(Document images with source code)
+++
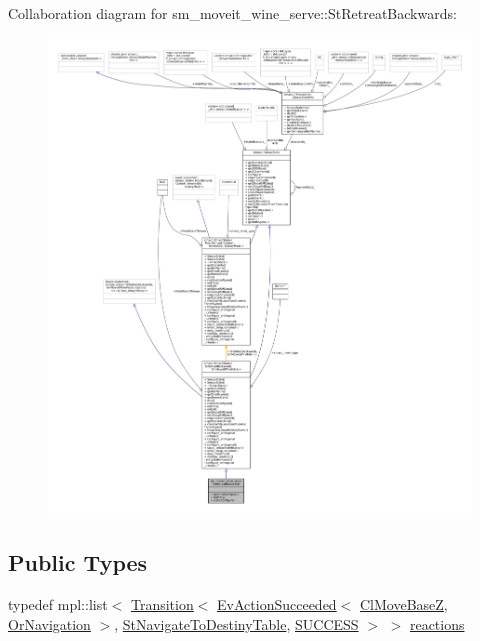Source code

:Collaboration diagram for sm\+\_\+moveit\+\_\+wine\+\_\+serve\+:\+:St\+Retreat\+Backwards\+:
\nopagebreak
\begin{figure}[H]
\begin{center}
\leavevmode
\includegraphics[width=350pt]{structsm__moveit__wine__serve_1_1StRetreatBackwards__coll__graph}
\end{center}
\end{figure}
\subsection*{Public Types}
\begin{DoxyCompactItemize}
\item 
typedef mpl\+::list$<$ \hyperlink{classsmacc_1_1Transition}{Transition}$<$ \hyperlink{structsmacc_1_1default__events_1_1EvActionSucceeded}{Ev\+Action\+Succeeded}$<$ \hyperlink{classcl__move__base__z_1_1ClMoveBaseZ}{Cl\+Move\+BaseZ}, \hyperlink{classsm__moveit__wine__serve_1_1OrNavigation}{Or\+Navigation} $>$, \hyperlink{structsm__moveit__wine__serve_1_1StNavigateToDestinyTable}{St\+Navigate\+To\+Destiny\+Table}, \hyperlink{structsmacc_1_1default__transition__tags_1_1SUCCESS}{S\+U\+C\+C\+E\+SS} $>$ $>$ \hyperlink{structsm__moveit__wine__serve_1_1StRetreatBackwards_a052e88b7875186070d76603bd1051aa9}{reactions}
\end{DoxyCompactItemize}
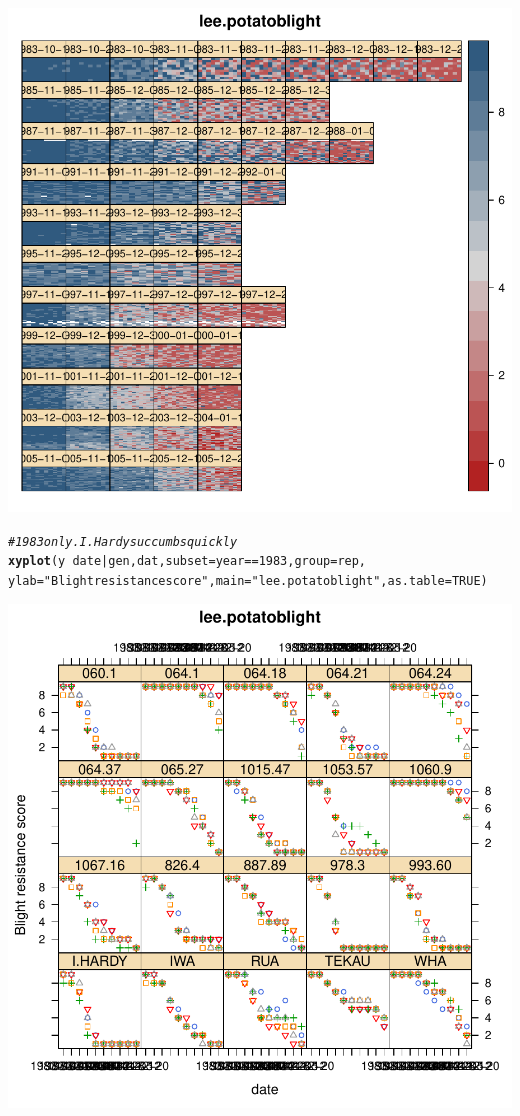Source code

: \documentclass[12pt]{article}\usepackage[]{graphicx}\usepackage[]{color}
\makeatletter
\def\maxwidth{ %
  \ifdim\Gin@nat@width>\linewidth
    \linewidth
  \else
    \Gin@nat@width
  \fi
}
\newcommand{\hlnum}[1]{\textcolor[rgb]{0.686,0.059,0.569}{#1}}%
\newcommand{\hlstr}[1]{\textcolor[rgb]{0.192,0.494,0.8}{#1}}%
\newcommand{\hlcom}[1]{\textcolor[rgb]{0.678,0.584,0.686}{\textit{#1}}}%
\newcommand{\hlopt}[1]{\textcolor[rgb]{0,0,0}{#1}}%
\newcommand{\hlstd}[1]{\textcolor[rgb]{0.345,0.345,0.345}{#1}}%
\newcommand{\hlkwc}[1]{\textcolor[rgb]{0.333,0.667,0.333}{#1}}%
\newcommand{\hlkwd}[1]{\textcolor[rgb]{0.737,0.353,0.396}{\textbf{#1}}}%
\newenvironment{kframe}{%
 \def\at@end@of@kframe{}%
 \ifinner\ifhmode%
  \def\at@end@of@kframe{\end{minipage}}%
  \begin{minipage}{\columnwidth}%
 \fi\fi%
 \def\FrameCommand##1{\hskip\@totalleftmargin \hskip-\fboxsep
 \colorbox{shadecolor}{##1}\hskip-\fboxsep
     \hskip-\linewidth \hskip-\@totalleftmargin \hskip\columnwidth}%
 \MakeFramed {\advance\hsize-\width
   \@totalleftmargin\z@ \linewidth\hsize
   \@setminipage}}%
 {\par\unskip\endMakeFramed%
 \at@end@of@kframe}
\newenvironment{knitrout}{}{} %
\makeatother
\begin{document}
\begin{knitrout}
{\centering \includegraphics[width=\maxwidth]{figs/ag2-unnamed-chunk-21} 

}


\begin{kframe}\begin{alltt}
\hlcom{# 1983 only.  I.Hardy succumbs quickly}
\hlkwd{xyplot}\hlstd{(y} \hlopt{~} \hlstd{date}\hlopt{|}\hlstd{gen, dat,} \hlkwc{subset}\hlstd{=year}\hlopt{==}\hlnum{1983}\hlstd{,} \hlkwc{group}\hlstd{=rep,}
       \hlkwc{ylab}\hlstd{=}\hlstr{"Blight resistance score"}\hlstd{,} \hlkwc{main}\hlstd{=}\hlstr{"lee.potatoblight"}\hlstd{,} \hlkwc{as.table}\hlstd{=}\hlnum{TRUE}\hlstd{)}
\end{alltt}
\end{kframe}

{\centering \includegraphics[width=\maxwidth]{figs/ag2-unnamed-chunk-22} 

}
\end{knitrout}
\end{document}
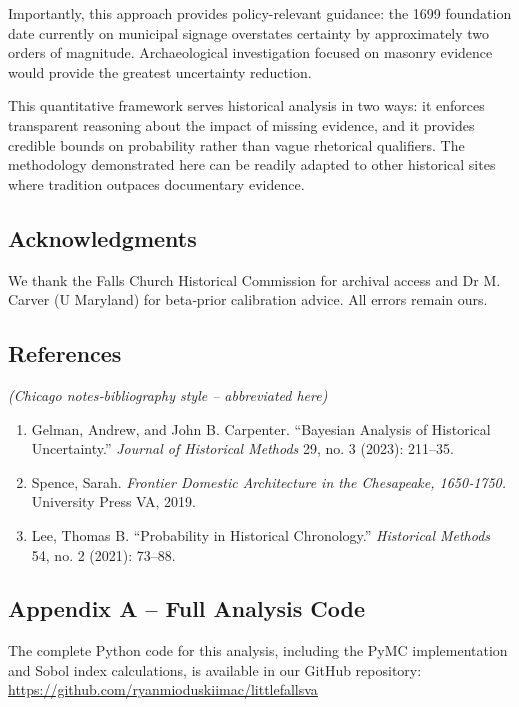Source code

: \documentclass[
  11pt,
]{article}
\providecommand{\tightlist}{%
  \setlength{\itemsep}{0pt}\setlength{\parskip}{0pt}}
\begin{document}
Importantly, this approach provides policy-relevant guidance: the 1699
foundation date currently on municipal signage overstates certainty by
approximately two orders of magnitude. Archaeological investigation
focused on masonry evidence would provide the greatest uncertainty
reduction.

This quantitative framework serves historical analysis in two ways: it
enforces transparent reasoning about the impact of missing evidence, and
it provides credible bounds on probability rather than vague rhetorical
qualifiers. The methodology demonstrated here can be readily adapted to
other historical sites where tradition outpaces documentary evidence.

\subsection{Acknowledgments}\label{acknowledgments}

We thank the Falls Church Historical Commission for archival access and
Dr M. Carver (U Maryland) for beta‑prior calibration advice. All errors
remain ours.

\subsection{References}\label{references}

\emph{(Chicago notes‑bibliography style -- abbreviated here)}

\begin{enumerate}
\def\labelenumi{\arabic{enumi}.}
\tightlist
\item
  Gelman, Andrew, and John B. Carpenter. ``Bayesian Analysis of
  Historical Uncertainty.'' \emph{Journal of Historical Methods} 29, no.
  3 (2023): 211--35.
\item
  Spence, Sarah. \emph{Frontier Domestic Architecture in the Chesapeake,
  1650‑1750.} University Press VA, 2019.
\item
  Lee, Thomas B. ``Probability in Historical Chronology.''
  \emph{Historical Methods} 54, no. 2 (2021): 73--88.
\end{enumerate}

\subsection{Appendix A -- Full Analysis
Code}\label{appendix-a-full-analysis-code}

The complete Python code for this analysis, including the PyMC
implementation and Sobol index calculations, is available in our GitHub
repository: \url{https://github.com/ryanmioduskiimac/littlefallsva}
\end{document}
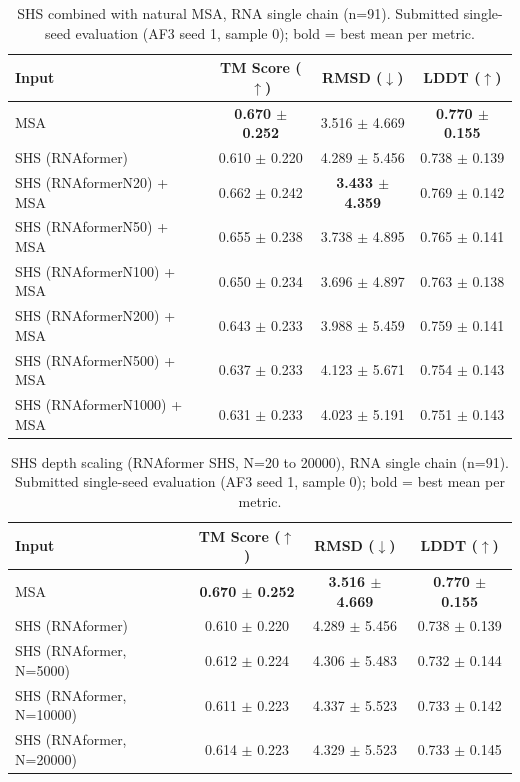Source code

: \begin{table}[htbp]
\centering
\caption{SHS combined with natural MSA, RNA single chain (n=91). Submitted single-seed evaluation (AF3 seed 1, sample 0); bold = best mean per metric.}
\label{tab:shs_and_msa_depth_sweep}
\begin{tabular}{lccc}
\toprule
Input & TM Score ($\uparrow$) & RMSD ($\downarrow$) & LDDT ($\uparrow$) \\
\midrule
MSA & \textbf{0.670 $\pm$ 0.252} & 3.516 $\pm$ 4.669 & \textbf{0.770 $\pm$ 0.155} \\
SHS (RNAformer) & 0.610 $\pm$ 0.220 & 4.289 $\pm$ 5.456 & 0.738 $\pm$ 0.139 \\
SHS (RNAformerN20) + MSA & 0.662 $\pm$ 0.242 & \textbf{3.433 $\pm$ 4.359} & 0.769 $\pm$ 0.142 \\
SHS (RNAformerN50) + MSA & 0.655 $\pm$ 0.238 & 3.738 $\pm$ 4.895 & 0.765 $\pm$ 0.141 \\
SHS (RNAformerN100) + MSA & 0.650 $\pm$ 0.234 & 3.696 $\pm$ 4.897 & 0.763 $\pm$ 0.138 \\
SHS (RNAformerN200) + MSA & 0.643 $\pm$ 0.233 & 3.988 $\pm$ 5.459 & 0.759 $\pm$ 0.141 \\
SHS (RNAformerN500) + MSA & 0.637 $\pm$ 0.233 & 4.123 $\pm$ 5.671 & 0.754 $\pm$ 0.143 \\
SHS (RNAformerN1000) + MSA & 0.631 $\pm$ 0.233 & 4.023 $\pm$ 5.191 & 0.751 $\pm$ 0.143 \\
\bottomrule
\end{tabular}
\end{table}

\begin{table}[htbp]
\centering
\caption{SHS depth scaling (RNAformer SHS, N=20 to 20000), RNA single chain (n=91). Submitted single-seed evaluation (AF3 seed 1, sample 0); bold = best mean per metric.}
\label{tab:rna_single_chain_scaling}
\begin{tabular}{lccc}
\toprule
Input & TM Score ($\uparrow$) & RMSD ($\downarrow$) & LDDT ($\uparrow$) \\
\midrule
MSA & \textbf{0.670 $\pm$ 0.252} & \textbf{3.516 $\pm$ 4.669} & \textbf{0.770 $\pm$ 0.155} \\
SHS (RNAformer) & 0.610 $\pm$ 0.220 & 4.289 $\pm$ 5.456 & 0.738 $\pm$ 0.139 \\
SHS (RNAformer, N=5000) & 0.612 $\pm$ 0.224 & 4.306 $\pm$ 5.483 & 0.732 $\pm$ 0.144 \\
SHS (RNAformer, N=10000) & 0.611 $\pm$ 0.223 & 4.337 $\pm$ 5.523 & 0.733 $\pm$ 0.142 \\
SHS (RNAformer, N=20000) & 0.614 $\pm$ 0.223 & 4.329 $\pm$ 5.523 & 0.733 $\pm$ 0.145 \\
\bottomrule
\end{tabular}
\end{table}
+++
(Work order):
Search term "Submitted": return each line of the data that contains it.

(Answer to this exercise):
\caption{SHS combined with natural MSA, RNA single chain (n=91). Submitted single-seed evaluation (AF3 seed 1, sample 0); bold = best mean per metric.}
\caption{SHS depth scaling (RNAformer SHS, N=20 to 20000), RNA single chain (n=91). Submitted single-seed evaluation (AF3 seed 1, sample 0); bold = best mean per metric.}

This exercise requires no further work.